*Work instructions:* Give again, word for word, every line below from the one that has "Un gateway applicazione funge" through the one that has "- ? **_PartStagesManager.cshtml**: Complete", both included, and no others.

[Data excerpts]

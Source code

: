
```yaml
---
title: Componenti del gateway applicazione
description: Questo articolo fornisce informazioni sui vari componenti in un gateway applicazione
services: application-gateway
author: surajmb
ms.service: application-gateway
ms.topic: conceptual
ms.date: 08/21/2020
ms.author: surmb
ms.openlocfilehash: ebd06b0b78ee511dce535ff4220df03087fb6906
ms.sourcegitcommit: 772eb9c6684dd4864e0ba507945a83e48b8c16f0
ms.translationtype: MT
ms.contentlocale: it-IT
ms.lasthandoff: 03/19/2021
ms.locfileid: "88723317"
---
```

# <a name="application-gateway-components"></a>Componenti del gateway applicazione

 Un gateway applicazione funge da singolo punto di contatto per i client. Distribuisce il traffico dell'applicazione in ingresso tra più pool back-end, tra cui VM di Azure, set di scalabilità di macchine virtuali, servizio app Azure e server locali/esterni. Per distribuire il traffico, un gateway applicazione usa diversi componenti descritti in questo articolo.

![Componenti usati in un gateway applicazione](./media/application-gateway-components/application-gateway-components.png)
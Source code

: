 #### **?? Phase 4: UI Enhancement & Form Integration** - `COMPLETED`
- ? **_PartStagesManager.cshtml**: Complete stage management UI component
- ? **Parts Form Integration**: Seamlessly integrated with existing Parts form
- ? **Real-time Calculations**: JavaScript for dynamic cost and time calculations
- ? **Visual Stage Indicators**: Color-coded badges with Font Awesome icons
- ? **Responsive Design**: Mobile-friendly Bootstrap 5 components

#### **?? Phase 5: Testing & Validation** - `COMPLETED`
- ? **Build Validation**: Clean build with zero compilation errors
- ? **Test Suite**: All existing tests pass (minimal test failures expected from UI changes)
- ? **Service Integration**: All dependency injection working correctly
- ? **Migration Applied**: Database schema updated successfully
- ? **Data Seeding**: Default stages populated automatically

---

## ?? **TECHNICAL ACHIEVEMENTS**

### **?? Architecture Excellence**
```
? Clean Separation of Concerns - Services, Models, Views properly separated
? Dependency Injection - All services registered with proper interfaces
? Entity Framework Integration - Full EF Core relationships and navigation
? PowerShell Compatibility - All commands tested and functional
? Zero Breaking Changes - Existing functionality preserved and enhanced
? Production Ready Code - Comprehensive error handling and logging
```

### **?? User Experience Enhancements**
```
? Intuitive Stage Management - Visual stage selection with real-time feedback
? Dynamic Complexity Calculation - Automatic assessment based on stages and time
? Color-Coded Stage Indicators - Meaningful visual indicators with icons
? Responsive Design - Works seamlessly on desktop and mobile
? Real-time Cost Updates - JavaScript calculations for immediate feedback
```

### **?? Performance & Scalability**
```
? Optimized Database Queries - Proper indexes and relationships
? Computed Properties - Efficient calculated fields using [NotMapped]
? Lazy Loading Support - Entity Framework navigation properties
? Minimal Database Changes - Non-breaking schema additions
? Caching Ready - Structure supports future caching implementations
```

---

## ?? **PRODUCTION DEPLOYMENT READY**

*Solution for this exercise:*
 Un gateway applicazione funge da singolo punto di contatto per i client. Distribuisce il traffico dell'applicazione in ingresso tra più pool back-end, tra cui VM di Azure, set di scalabilità di macchine virtuali, servizio app Azure e server locali/esterni. Per distribuire il traffico, un gateway applicazione usa diversi componenti descritti in questo articolo.

![Componenti usati in un gateway applicazione](./media/application-gateway-components/application-gateway-components.png)
Source code

: #### **?? Phase 4: UI Enhancement & Form Integration** - `COMPLETED`
- ? **_PartStagesManager.cshtml**: Complete stage management UI component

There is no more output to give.